Work order
Report each line of the data that includes the word "különböző".

Data shown
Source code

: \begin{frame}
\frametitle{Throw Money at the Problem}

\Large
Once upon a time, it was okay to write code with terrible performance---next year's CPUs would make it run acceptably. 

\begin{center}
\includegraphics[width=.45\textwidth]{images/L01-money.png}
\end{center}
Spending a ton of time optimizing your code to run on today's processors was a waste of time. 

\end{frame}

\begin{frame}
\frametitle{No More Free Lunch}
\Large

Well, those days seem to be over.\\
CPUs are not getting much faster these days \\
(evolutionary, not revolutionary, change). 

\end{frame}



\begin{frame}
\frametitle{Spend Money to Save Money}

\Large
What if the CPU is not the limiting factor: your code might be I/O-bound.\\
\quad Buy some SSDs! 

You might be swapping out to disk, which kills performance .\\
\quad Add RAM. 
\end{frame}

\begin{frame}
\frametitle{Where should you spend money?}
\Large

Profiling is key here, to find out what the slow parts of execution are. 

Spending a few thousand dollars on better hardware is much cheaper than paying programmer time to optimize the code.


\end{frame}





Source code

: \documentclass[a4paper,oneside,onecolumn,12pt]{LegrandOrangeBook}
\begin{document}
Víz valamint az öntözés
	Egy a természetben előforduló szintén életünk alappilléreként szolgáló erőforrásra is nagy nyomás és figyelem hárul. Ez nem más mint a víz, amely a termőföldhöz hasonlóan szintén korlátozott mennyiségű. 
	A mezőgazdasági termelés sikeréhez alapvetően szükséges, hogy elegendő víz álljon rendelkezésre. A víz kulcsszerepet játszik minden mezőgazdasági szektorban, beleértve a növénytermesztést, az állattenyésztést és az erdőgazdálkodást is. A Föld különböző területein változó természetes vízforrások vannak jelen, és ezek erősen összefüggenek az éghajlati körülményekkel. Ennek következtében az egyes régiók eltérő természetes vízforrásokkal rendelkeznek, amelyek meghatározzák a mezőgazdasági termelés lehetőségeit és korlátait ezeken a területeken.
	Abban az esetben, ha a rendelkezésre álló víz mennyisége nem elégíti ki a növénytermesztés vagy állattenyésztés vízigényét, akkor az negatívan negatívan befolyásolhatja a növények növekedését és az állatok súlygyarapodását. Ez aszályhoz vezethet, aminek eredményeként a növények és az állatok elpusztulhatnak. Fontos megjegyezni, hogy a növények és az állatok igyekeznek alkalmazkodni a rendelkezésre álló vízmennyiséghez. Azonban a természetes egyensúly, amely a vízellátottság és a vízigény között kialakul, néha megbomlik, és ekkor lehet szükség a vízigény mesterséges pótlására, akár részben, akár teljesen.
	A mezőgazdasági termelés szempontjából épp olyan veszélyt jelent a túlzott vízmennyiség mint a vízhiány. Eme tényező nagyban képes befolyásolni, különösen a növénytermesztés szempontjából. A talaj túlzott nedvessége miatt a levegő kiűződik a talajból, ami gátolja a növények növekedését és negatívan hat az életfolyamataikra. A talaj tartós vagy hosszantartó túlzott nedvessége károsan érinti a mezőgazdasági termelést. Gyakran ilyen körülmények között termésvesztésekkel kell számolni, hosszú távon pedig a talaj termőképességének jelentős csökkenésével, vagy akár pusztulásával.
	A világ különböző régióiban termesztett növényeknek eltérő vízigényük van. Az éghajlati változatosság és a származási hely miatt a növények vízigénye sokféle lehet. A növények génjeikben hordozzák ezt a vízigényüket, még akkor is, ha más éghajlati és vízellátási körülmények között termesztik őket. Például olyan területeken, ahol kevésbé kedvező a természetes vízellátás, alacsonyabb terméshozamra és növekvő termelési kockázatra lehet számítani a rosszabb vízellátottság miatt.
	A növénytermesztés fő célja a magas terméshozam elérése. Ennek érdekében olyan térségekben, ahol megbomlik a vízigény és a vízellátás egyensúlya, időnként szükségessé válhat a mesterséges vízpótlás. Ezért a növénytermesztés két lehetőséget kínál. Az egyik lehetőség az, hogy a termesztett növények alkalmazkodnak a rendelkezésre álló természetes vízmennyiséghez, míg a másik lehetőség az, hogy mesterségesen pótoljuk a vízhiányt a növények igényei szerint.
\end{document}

Result below
	A mezőgazdasági termelés sikeréhez alapvetően szükséges, hogy elegendő víz álljon rendelkezésre. A víz kulcsszerepet játszik minden mezőgazdasági szektorban, beleértve a növénytermesztést, az állattenyésztést és az erdőgazdálkodást is. A Föld különböző területein változó természetes vízforrások vannak jelen, és ezek erősen összefüggenek az éghajlati körülményekkel. Ennek következtében az egyes régiók eltérő természetes vízforrásokkal rendelkeznek, amelyek meghatározzák a mezőgazdasági termelés lehetőségeit és korlátait ezeken a területeken.
	A világ különböző régióiban termesztett növényeknek eltérő vízigényük van. Az éghajlati változatosság és a származási hely miatt a növények vízigénye sokféle lehet. A növények génjeikben hordozzák ezt a vízigényüket, még akkor is, ha más éghajlati és vízellátási körülmények között termesztik őket. Például olyan területeken, ahol kevésbé kedvező a természetes vízellátás, alacsonyabb terméshozamra és növekvő termelési kockázatra lehet számítani a rosszabb vízellátottság miatt.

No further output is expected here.